■ **WORK TASK**: Leaving out all pictures, transcribe the lines below exactly, from the first through the line containing "is a horizontal".

■ **Items from a data source**:
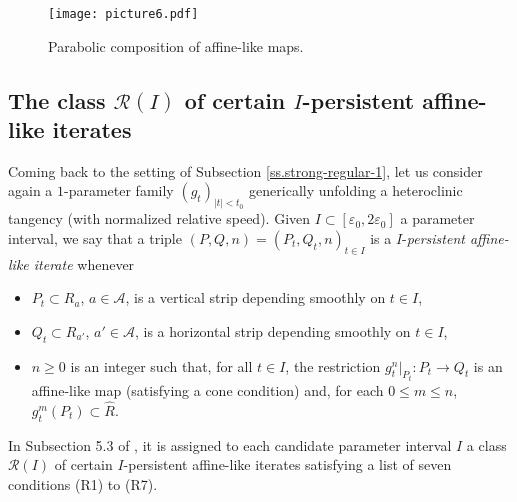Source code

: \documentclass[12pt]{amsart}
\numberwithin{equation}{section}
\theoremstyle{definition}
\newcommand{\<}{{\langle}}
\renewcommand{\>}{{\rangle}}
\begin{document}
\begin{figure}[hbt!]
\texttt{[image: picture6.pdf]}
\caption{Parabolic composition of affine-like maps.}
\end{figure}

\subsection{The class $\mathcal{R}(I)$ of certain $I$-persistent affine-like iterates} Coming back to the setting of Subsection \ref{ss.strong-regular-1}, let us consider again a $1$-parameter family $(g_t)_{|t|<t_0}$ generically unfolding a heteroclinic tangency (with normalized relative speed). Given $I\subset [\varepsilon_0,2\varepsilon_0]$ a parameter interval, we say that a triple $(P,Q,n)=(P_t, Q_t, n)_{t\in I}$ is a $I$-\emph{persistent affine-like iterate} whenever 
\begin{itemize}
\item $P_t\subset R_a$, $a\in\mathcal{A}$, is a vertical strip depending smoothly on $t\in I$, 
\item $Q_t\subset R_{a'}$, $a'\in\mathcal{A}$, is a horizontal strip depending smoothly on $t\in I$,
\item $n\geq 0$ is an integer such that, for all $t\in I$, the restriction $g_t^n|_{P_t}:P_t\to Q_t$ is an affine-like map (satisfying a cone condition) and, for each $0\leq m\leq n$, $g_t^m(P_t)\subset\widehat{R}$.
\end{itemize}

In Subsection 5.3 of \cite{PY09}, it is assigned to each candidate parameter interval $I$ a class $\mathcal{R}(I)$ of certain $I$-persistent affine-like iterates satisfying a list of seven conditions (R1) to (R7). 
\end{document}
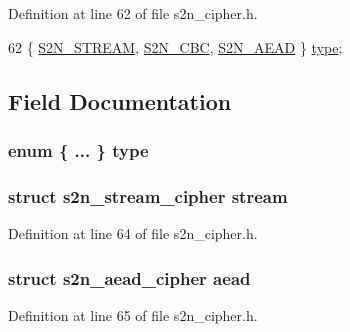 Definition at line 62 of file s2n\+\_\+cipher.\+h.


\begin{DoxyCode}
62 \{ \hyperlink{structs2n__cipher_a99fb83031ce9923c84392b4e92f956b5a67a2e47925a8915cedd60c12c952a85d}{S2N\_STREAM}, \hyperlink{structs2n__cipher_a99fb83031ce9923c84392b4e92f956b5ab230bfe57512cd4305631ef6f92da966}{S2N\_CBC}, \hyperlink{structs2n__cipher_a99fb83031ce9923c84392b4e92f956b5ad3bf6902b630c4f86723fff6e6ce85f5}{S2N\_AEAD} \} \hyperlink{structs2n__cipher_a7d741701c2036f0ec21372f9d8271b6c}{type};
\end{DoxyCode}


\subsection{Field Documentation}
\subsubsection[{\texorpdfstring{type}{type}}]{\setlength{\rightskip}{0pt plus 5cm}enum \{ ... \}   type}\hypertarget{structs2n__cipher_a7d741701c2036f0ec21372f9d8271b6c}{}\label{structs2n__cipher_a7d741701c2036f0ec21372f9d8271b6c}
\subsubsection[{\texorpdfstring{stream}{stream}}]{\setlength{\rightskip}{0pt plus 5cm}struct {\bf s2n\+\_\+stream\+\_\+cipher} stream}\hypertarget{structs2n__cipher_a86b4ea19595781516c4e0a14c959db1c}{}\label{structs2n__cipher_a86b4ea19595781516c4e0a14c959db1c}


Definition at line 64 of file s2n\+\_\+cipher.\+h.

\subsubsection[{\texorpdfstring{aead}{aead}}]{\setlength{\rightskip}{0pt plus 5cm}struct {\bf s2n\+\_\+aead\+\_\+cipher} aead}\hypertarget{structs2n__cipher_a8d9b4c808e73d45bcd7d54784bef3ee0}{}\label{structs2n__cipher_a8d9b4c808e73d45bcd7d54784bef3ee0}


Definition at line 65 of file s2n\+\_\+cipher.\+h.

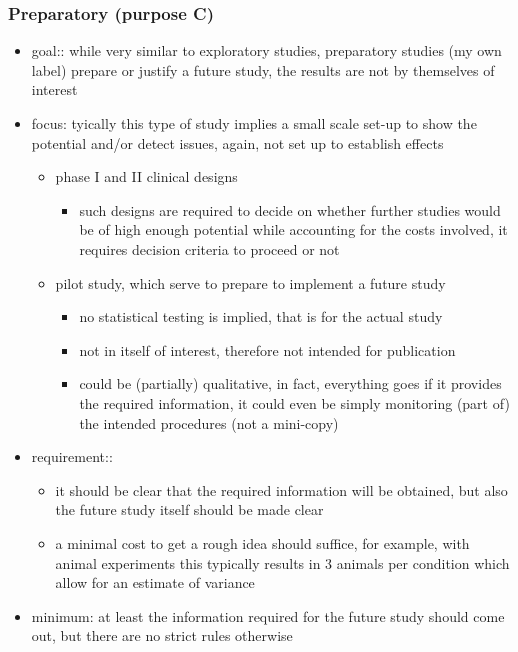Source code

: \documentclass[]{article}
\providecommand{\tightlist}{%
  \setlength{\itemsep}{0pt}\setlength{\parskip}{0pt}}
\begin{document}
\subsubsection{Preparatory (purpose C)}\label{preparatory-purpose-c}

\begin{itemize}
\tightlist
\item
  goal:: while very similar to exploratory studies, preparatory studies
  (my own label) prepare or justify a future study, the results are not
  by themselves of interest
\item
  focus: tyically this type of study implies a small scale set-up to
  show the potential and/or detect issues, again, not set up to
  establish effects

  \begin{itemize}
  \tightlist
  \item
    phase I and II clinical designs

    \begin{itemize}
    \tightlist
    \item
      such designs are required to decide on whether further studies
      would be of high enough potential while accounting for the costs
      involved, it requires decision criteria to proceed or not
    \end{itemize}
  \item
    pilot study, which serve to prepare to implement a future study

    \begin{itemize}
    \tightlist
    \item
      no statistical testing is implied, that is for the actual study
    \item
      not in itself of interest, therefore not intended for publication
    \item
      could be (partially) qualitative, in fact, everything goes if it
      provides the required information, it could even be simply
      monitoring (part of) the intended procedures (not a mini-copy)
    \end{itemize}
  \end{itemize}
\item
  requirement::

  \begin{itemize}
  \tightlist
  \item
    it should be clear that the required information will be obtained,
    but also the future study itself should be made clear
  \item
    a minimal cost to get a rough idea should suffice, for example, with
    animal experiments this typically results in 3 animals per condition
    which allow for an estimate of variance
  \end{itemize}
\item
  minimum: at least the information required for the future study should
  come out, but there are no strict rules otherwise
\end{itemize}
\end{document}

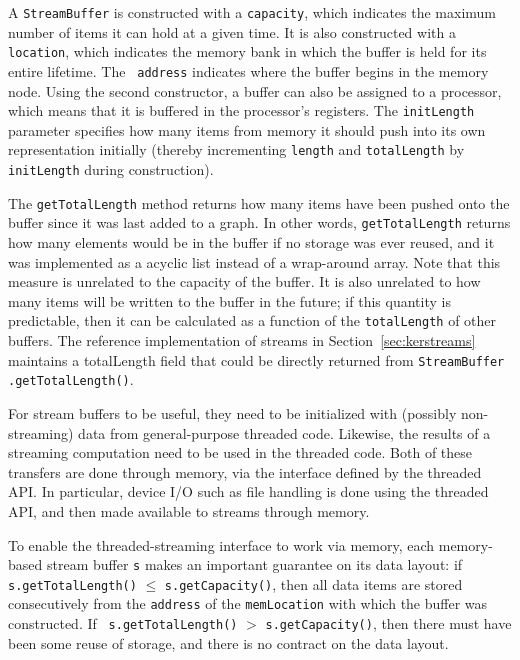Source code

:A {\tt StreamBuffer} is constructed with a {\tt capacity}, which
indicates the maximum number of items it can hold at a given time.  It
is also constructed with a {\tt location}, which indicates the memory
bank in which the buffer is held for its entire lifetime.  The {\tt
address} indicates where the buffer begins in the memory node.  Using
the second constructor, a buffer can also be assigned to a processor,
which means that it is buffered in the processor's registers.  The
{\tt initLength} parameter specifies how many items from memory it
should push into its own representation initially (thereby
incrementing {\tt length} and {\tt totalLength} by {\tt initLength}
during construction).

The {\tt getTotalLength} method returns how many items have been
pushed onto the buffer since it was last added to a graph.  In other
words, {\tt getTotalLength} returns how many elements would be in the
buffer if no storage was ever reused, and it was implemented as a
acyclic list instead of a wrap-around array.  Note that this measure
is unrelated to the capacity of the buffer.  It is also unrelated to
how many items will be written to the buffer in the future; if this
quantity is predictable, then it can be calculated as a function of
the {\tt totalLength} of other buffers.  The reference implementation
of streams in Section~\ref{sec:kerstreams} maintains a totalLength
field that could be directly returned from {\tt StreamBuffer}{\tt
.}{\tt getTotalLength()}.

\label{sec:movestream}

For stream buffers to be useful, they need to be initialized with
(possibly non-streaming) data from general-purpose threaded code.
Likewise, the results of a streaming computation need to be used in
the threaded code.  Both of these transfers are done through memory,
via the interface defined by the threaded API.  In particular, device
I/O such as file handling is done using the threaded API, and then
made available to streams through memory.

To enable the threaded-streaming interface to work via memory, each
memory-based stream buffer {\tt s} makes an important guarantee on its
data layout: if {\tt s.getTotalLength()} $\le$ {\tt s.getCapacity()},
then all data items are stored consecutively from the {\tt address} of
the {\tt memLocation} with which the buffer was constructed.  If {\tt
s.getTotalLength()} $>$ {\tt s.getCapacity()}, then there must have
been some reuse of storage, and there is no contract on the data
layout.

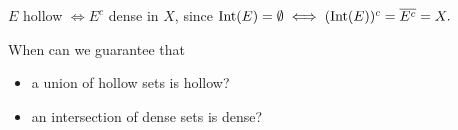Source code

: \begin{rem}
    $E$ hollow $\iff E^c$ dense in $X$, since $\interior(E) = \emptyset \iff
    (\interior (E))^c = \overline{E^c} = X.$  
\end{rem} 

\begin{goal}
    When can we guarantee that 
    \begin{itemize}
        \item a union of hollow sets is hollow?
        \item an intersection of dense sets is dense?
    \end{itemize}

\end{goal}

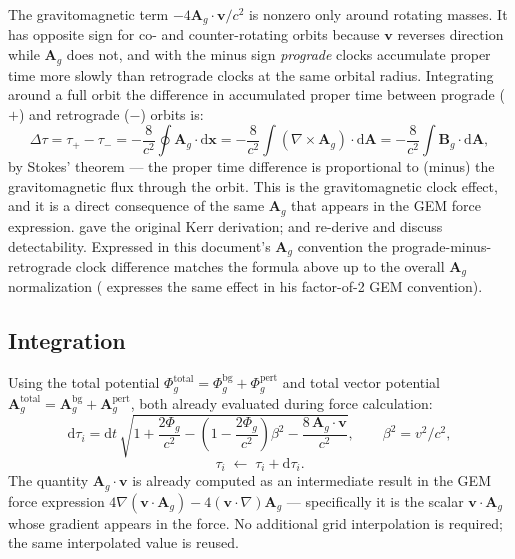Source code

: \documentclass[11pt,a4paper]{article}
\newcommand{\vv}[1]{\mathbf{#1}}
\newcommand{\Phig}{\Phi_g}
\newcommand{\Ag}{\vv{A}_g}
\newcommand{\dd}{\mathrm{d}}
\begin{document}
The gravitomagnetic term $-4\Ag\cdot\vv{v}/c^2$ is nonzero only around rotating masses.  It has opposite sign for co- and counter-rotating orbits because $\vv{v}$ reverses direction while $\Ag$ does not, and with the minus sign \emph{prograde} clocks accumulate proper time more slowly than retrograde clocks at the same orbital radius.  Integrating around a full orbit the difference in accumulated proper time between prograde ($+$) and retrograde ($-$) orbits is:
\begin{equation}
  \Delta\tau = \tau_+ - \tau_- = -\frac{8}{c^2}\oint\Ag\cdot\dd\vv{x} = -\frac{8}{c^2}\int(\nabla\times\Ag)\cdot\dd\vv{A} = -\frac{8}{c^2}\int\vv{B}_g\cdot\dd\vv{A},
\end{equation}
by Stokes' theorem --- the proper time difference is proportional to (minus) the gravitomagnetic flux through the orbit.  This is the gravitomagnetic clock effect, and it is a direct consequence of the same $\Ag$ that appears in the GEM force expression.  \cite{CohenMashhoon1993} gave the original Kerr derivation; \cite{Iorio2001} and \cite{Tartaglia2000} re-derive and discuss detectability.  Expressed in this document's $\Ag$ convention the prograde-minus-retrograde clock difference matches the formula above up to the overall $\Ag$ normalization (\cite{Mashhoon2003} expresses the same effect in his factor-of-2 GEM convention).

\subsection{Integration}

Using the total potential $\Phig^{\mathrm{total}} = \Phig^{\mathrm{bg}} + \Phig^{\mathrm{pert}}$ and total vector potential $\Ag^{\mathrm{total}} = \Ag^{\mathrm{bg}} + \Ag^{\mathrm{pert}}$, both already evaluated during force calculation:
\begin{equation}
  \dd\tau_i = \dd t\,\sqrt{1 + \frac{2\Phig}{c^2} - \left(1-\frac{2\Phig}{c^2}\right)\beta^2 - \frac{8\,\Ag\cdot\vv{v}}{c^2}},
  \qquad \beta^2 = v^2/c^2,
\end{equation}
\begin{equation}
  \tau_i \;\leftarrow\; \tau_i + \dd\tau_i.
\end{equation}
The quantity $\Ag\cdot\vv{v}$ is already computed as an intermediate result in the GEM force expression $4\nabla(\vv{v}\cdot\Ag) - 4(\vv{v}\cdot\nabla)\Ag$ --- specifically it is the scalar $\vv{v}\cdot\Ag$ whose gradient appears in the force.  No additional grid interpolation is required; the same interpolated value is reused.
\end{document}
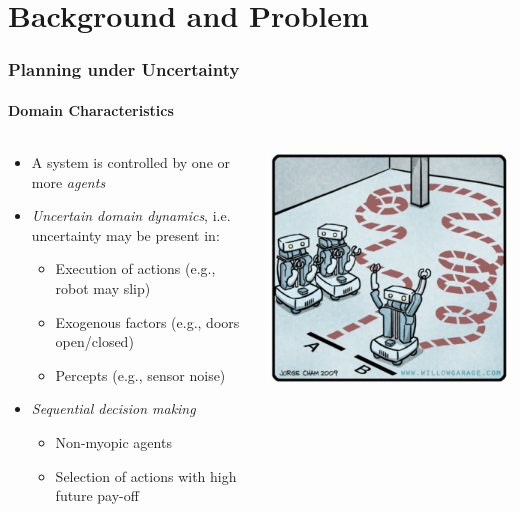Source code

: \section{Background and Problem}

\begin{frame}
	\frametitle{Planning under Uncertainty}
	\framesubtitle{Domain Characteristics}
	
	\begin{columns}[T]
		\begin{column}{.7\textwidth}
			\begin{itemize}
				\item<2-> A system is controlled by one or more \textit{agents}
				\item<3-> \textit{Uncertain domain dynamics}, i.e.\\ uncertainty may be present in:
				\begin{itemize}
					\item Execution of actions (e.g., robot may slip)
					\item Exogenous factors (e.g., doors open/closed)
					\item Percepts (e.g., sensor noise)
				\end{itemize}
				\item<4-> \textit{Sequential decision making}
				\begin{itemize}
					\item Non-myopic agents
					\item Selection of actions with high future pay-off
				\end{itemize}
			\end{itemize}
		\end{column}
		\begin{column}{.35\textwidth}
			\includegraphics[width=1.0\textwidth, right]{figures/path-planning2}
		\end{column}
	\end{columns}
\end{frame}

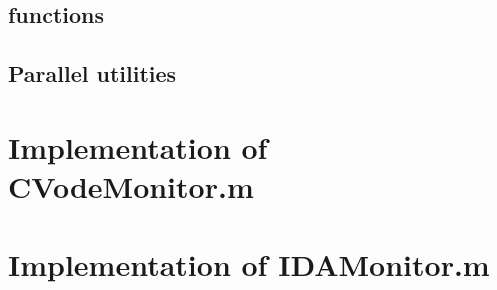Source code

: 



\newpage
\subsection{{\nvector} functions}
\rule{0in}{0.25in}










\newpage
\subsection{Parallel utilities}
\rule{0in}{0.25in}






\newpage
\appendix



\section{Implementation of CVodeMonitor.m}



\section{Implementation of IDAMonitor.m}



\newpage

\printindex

■ **SOLUTION TO THE EXERCISE**:
Source code

: \documentclass[12pt]{amsart}
\numberwithin{equation}{section}
\theoremstyle{definition}
\newcommand{\<}{{\langle}}
\renewcommand{\>}{{\rangle}}
\begin{document}
\begin{figure}[hbt!]
\texttt{[image: picture6.pdf]}
\caption{Parabolic composition of affine-like maps.}
\end{figure}

\subsection{The class $\mathcal{R}(I)$ of certain $I$-persistent affine-like iterates} Coming back to the setting of Subsection \ref{ss.strong-regular-1}, let us consider again a $1$-parameter family $(g_t)_{|t|<t_0}$ generically unfolding a heteroclinic tangency (with normalized relative speed). Given $I\subset [\varepsilon_0,2\varepsilon_0]$ a parameter interval, we say that a triple $(P,Q,n)=(P_t, Q_t, n)_{t\in I}$ is a $I$-\emph{persistent affine-like iterate} whenever 
\begin{itemize}
\item $P_t\subset R_a$, $a\in\mathcal{A}$, is a vertical strip depending smoothly on $t\in I$, 
\item $Q_t\subset R_{a'}$, $a'\in\mathcal{A}$, is a horizontal strip depending smoothly on $t\in I$,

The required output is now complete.